What is expected: Output the data below exactly, images excluded.

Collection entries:
- - -

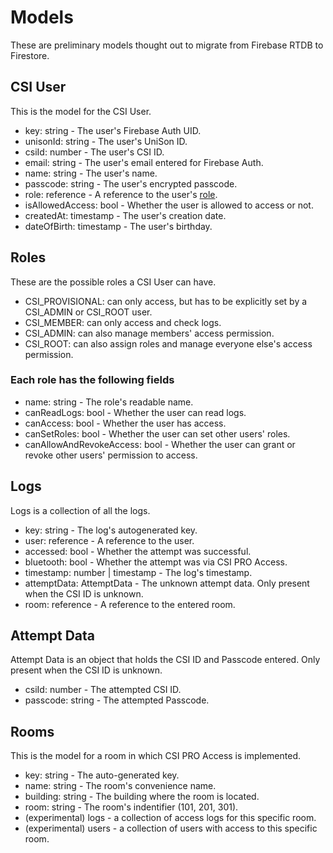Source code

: # Models

These are preliminary models thought out to migrate from Firebase RTDB to Firestore.

## CSI User

This is the model for the CSI User.

- key: string - The user's Firebase Auth UID.
- unisonId: string - The user's UniSon ID.
- csiId: number - The user's CSI ID.
- email: string - The user's email entered for Firebase Auth.
- name: string - The user's name.
- passcode: string - The user's encrypted passcode.
- role: reference - A reference to the user's [role](#roles).
- isAllowedAccess: bool - Whether the user is allowed to access or not.
- createdAt: timestamp - The user's creation date.
- dateOfBirth: timestamp - The user's birthday.

## Roles

These are the possible roles a CSI User can have.

- CSI_PROVISIONAL: can only access, but has to be explicitly set by a CSI_ADMIN or CSI_ROOT user.
- CSI_MEMBER: can only access and check logs.
- CSI_ADMIN: can also manage members' access permission.
- CSI_ROOT: can also assign roles and manage everyone else's access permission.

### Each role has the following fields

- name: string - The role's readable name.
- canReadLogs: bool - Whether the user can read logs.
- canAccess: bool - Whether the user has access.
- canSetRoles: bool - Whether the user can set other users' roles.
- canAllowAndRevokeAccess: bool - Whether the user can grant or revoke other users' permission to access.

## Logs

Logs is a collection of all the logs.

- key: string - The log's autogenerated key.
- user: reference - A reference to the user.
- accessed: bool - Whether the attempt was successful.
- bluetooth: bool - Whether the attempt was via CSI PRO Access.
- timestamp: number | timestamp - The log's timestamp.
- attemptData: AttemptData - The unknown attempt data. Only present when the CSI ID is unknown.
- room: reference - A reference to the entered room.

## Attempt Data

Attempt Data is an object that holds the CSI ID and Passcode entered. Only present when the CSI ID is unknown.

- csiId: number - The attempted CSI ID.
- passcode: string - The attempted Passcode.

## Rooms

This is the model for a room in which CSI PRO Access is implemented.

- key: string - The auto-generated key.
- name: string - The room's convenience name.
- building: string - The building where the room is located.
- room: string - The room's indentifier (101, 201, 301).
- (experimental) logs - a collection of access logs for this specific room.
- (experimental) users - a collection of users with access to this specific room.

- - -

Response box:
Source code

: # Models

These are preliminary models thought out to migrate from Firebase RTDB to Firestore.

## CSI User

This is the model for the CSI User.

- key: string - The user's Firebase Auth UID.
- unisonId: string - The user's UniSon ID.
- csiId: number - The user's CSI ID.
- email: string - The user's email entered for Firebase Auth.
- name: string - The user's name.
- passcode: string - The user's encrypted passcode.
- role: reference - A reference to the user's [role](#roles).
- isAllowedAccess: bool - Whether the user is allowed to access or not.
- createdAt: timestamp - The user's creation date.
- dateOfBirth: timestamp - The user's birthday.

## Roles

These are the possible roles a CSI User can have.

- CSI_PROVISIONAL: can only access, but has to be explicitly set by a CSI_ADMIN or CSI_ROOT user.
- CSI_MEMBER: can only access and check logs.
- CSI_ADMIN: can also manage members' access permission.
- CSI_ROOT: can also assign roles and manage everyone else's access permission.

### Each role has the following fields

- name: string - The role's readable name.
- canReadLogs: bool - Whether the user can read logs.
- canAccess: bool - Whether the user has access.
- canSetRoles: bool - Whether the user can set other users' roles.
- canAllowAndRevokeAccess: bool - Whether the user can grant or revoke other users' permission to access.

## Logs

Logs is a collection of all the logs.

- key: string - The log's autogenerated key.
- user: reference - A reference to the user.
- accessed: bool - Whether the attempt was successful.
- bluetooth: bool - Whether the attempt was via CSI PRO Access.
- timestamp: number | timestamp - The log's timestamp.
- attemptData: AttemptData - The unknown attempt data. Only present when the CSI ID is unknown.
- room: reference - A reference to the entered room.

## Attempt Data

Attempt Data is an object that holds the CSI ID and Passcode entered. Only present when the CSI ID is unknown.

- csiId: number - The attempted CSI ID.
- passcode: string - The attempted Passcode.

## Rooms

This is the model for a room in which CSI PRO Access is implemented.

- key: string - The auto-generated key.
- name: string - The room's convenience name.
- building: string - The building where the room is located.
- room: string - The room's indentifier (101, 201, 301).
- (experimental) logs - a collection of access logs for this specific room.
- (experimental) users - a collection of users with access to this specific room.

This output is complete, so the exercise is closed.